**YOUR TASK**
Every line containing "thSatz" should be copied out. Go through the entries and find them.

────────────────

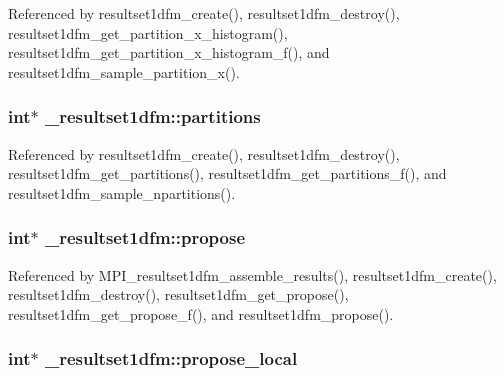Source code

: Referenced by resultset1dfm\+\_\+create(), resultset1dfm\+\_\+destroy(), resultset1dfm\+\_\+get\+\_\+partition\+\_\+x\+\_\+histogram(), resultset1dfm\+\_\+get\+\_\+partition\+\_\+x\+\_\+histogram\+\_\+f(), and resultset1dfm\+\_\+sample\+\_\+partition\+\_\+x().

\subsubsection[{\texorpdfstring{partitions}{partitions}}]{\setlength{\rightskip}{0pt plus 5cm}int$\ast$ \+\_\+resultset1dfm\+::partitions}\hypertarget{struct__resultset1dfm_a90991b169a7704488c71cb36047260b9}{}\label{struct__resultset1dfm_a90991b169a7704488c71cb36047260b9}


Referenced by resultset1dfm\+\_\+create(), resultset1dfm\+\_\+destroy(), resultset1dfm\+\_\+get\+\_\+partitions(), resultset1dfm\+\_\+get\+\_\+partitions\+\_\+f(), and resultset1dfm\+\_\+sample\+\_\+npartitions().

\subsubsection[{\texorpdfstring{propose}{propose}}]{\setlength{\rightskip}{0pt plus 5cm}int$\ast$ \+\_\+resultset1dfm\+::propose}\hypertarget{struct__resultset1dfm_a1caf2d73d2edbdcaae8588a8a61447a9}{}\label{struct__resultset1dfm_a1caf2d73d2edbdcaae8588a8a61447a9}


Referenced by M\+P\+I\+\_\+resultset1dfm\+\_\+assemble\+\_\+results(), resultset1dfm\+\_\+create(), resultset1dfm\+\_\+destroy(), resultset1dfm\+\_\+get\+\_\+propose(), resultset1dfm\+\_\+get\+\_\+propose\+\_\+f(), and resultset1dfm\+\_\+propose().

\subsubsection[{\texorpdfstring{propose\+\_\+local}{propose_local}}]{\setlength{\rightskip}{0pt plus 5cm}int$\ast$ \+\_\+resultset1dfm\+::propose\+\_\+local}\hypertarget{struct__resultset1dfm_a3f6c790571a841a65e43b825be59b958}{}\label{struct__resultset1dfm_a3f6c790571a841a65e43b825be59b958}


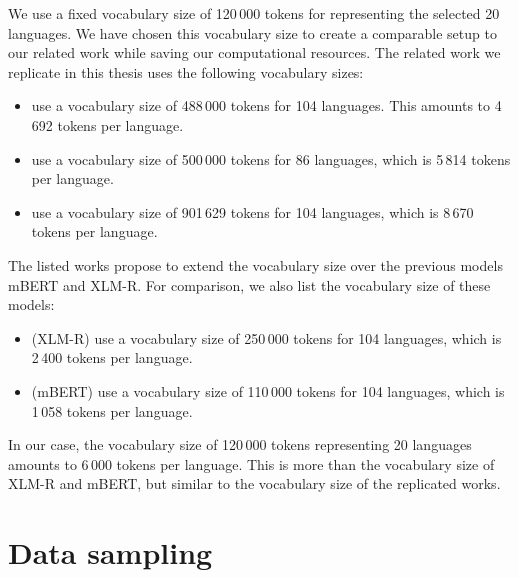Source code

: We use a fixed vocabulary size of 120\,000 tokens for representing the selected 20 languages. We have chosen this vocabulary size to create a comparable setup to our related work while saving our computational resources. The related work we replicate in this thesis uses the following vocabulary sizes:

\begin{itemize}
    \item \citet{chung_improving_2020} use a vocabulary size of 488\,000 tokens for 104 languages. This amounts to 4\,692 tokens per language.
    \item \citet{zheng_allocating_2021} use a vocabulary size of 500\,000 tokens for 86 languages, which is 5\,814 tokens per language.
    \item \citet{liang_xlm-v_2023} use a vocabulary size of 901\,629 tokens for 104 languages, which is 8\,670 tokens per language.
\end{itemize}

The listed works propose to extend the vocabulary size over the previous models mBERT and XLM-R. For comparison, we also list the vocabulary size of these models:

\begin{itemize}
    \item \citet{conneau_unsupervised_2020-1} (XLM-R) use a vocabulary size of 250\,000 tokens for 104 languages, which is 2\,400 tokens per language.
    \item \citet{devlin_bert_2019} (mBERT) use a vocabulary size of 110\,000 tokens for 104 languages, which is 1\,058 tokens per language.
\end{itemize}

In our case, the vocabulary size of 120\,000 tokens representing 20 languages amounts to 6\,000 tokens per language. This is more than the vocabulary size of XLM-R and mBERT, but similar to the vocabulary size of the replicated works. 

\section{Data sampling}
\label{sec:data_sampling}


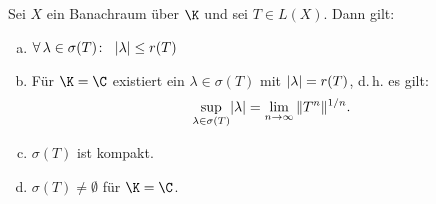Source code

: \begin{thSatz} \label{vl20:satz8.11}
    Sei $X$ ein Banachraum über $\K$ und sei $T\in L(X)$. Dann gilt:
    \begin{enumerate}[(a)]
        \item \label{vl20:satz8.11:a}
            $\forall\,\lambda\in\sigma(T)\colon\;\;
            \lvert\lambda\rvert \leq r(T)$
        
        \item \label{vl20:satz8.11:b}
            Für $\K=\C$ existiert ein $\lambda\in\sigma(T)$ mit
            $\lvert\lambda\rvert = r(T)$, d.\,h. es gilt: 
            \[ \sup_{\lambda\in\sigma(T)}\lvert\lambda\rvert
            = \lim_{n\to\infty}\,\lVert T^n\rVert^{1/n} . \]
        
        \item \label{vl20:satz8.11:c}
            $\sigma(T)$ ist kompakt.
            
        \item \label{vl20:satz8.11:d}
            $\sigma(T) \neq \emptyset$ für $\K=\C$.
    \end{enumerate}
\end{thSatz}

────────────────

**RESULT OF THIS TASK**
: \begin{thSatz} \label{vl20:satz8.11}
\end{thSatz}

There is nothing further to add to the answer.